Currently this fails to read the option -s due to an unexpected option -t having been provided:

$ go run cli.go -s DISPLAYME -t
Error…

This is what I'd expect:

$ go run cli.go -s DISPLAYME -t
Error…
DISPLAYME
jawher commented 8 years ago

There are 2 things going on here:

What flag.ContinueOnError means is: stop parsing the args, don't run the target command code and instead return an error. The alternative is to either exit with a non-zero status or to panic.

That's how it is implemented in mow.cli. It does not mean parse as many flags and args as possible, and don't fail even if usage errors (unknown flags for example) are encountered.

The behaviour above is not easily implementable. Take this case for example:

myap -s IDSPLAYNAME  -t SOMETHING

Where -s is a declared flag and -t is not.

Should SOMETHING be treated as the value of the -t flag ? Or should it instead be considered to be a positional argument ? There is no way to know, since -t is not declared and hence wether it's a bool opt (takes no value) or not is unknown.

mark-kubacki commented 8 years ago

Good points. I believe we have some greenfield freedom here.

I feel that, given your example, -s should be read. If and what everything else is can be ignored. Even if the order were a different one. Except, of course, -s were declared something different than StringOpt.
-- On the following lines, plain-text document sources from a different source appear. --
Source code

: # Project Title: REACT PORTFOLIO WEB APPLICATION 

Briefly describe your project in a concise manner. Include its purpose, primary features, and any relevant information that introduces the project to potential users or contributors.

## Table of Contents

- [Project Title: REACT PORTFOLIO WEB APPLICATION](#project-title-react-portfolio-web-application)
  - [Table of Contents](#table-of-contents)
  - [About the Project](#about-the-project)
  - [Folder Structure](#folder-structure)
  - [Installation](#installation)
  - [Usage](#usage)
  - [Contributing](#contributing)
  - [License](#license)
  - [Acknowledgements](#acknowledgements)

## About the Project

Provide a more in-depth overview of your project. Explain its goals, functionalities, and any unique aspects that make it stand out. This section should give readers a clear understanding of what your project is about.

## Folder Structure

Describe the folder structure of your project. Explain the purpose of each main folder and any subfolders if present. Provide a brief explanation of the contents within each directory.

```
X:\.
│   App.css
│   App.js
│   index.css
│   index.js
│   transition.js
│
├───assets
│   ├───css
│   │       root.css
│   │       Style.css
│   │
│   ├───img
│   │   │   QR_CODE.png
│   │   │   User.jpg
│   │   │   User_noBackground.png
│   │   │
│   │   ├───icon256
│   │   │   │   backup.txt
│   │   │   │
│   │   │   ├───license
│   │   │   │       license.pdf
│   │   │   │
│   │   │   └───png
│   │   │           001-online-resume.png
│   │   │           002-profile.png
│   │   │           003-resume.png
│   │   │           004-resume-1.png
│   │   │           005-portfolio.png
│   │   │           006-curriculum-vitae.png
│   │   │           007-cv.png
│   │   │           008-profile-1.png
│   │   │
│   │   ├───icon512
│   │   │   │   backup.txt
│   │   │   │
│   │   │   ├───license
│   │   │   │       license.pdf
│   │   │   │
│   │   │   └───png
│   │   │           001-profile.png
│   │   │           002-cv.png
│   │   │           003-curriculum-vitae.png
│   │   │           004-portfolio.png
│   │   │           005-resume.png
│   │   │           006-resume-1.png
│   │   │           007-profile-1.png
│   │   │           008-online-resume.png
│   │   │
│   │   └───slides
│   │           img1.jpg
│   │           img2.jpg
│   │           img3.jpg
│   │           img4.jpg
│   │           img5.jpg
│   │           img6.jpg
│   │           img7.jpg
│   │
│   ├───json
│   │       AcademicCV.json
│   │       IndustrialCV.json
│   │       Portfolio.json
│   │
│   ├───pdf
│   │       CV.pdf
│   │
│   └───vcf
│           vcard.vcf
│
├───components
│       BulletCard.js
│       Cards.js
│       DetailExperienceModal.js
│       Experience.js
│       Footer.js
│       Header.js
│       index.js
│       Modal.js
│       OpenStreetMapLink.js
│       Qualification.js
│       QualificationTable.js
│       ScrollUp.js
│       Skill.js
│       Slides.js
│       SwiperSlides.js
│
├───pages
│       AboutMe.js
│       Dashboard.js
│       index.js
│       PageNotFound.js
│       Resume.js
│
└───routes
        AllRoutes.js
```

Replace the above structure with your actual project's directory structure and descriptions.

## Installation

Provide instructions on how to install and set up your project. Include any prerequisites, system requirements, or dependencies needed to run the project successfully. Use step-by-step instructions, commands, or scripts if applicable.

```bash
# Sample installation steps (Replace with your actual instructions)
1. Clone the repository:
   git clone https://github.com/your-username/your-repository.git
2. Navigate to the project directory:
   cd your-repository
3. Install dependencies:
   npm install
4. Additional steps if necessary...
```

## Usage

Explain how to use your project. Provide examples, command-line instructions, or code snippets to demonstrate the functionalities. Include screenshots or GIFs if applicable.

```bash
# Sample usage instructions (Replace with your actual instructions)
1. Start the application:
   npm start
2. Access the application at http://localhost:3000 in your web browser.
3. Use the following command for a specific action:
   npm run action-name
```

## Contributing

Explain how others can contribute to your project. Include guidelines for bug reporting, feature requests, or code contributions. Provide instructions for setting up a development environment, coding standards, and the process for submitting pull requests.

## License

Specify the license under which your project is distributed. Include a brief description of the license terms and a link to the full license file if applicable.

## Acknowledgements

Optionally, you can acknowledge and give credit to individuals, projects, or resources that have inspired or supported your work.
In other words, what -t and rest is should not matter.

If it were myap -t SOMETHING -s IDSPLAYNAME we could argue that an error is justified, or warnings with a flag cli.BestEffortParse (I made it just up) could be displayed (or nothing, or an list with stray items) while still reading everything else.

jawher commented 8 years ago

@wmark: Just to be sure I'm understanding correctly: you're suggesting that parsing should stop as soon as something erroneous is encountered, right ?

If that's the case, this approach is going to break the backtracking in mow.cli, which is central to correctly parse user input for moderately complex specs. For example:

cmd.Spec="-s | -s -- ARG*"

Which means accept just a -s flag, or a -s flag and consider whatever follow as a positional argument, even if it starts with a - or --.

If a softer mode was to be added, and with the following input:

-s SVALUE -t TVALUE

The parser would start with the first branch -s, match -s SVALUE and then encounter -t, which it considers an error. Usually, mow.cli would backtrack and try the second branch -s -- ARG*, which would succeed (by considering -t as a positional arg).

What are your thoughts about this ?

jawher commented 8 years ago

On a side note, I've been thinking (from a while ago) of a way to handle arbitrary flags (not necessarily declared before-hand). Something like with the head or tail commands which accept the number of lines to show directly, e.g. head -3.

One possible way to achieve this would be:

cmd.Opt(CatchAll {
  // help message to be defined
  Accept: func(name, value string) bool { return true }
})

And whenever an unknown option -x is encountered, the catch all Accept function would be called to decide whether to accept or reject -x.

I think this would (indirectly) solve your issue, while also being a more general and flexible approach.